§ Problem to work on
Search the entries below for the word "conseguirá" and copy every line where it appears.

§ Material for the task

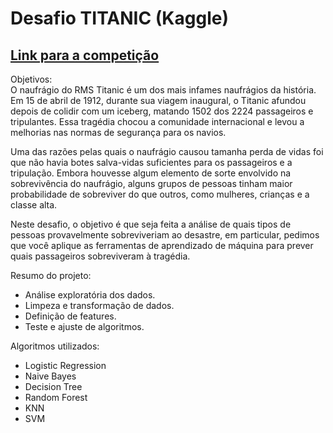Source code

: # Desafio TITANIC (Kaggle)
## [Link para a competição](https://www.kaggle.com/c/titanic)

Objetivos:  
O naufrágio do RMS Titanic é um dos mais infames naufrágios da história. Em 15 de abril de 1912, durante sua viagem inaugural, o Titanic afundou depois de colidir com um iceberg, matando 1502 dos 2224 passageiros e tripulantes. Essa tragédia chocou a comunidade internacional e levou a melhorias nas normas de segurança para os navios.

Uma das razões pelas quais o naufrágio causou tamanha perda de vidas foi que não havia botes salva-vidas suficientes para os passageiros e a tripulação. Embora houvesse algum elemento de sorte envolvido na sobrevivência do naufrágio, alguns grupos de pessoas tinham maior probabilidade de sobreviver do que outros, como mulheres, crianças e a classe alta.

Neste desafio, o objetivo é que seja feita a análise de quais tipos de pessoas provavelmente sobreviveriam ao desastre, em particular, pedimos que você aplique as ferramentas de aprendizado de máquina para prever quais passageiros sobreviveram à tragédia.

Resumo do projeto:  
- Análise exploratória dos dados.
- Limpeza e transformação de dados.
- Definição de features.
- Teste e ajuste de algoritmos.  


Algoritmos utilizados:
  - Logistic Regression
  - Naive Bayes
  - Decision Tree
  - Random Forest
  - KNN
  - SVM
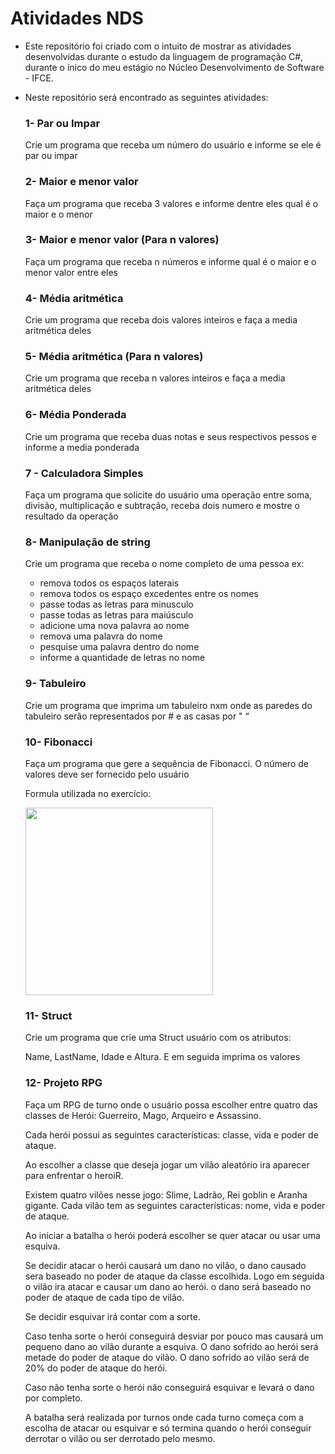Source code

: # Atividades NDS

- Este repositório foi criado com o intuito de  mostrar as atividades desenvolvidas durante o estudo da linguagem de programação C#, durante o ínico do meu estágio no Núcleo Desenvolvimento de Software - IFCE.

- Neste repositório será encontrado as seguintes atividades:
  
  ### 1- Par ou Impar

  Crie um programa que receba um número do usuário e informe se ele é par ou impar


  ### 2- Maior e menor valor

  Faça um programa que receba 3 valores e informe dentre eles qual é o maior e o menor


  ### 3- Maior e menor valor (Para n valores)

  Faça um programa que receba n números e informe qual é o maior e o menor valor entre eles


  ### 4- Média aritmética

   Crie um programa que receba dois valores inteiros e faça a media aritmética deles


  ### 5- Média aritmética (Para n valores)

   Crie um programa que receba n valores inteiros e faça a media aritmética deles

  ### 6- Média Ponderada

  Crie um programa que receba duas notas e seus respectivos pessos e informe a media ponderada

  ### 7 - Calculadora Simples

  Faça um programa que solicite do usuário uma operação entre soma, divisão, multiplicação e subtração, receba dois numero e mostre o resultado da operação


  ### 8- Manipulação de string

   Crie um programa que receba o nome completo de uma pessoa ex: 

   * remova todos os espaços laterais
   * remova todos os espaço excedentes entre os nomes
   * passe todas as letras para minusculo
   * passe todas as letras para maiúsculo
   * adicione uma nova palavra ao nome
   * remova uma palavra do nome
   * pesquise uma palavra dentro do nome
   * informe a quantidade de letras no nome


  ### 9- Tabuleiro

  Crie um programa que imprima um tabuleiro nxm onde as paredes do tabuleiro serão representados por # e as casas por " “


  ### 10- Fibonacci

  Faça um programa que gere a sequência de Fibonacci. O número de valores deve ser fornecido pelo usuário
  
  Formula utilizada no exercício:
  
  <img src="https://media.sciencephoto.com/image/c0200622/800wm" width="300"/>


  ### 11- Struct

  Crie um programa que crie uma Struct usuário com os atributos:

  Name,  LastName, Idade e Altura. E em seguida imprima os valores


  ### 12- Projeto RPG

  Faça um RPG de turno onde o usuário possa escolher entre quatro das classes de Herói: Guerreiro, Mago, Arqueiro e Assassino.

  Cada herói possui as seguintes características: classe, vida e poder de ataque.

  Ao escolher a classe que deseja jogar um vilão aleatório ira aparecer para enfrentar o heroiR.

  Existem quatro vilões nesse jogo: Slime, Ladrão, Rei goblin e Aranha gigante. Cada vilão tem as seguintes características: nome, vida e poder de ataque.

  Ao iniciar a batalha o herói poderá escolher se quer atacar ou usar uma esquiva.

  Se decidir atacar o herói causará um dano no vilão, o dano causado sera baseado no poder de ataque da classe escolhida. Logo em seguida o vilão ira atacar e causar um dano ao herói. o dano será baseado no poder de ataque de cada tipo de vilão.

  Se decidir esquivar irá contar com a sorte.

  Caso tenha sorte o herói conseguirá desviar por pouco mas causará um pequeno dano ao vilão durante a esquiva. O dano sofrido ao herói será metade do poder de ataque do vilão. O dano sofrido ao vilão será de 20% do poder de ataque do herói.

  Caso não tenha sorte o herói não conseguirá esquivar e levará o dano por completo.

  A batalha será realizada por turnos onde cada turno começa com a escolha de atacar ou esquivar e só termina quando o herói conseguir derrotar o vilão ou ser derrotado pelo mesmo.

--

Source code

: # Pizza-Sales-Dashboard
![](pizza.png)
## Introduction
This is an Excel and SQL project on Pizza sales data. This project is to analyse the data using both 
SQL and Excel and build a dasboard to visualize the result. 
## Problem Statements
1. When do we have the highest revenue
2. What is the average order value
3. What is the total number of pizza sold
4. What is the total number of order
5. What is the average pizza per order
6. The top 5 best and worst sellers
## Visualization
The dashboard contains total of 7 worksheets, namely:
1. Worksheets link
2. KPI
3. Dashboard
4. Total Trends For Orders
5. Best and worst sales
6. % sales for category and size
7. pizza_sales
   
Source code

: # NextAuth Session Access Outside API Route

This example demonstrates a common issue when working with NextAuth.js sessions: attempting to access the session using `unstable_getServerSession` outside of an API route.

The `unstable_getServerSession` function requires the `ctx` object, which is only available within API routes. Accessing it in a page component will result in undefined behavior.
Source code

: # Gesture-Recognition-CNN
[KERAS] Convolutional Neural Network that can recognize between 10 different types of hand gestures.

§ Exercise response
  Caso tenha sorte o herói conseguirá desviar por pouco mas causará um pequeno dano ao vilão durante a esquiva. O dano sofrido ao herói será metade do poder de ataque do vilão. O dano sofrido ao vilão será de 20% do poder de ataque do herói.
  Caso não tenha sorte o herói não conseguirá esquivar e levará o dano por completo.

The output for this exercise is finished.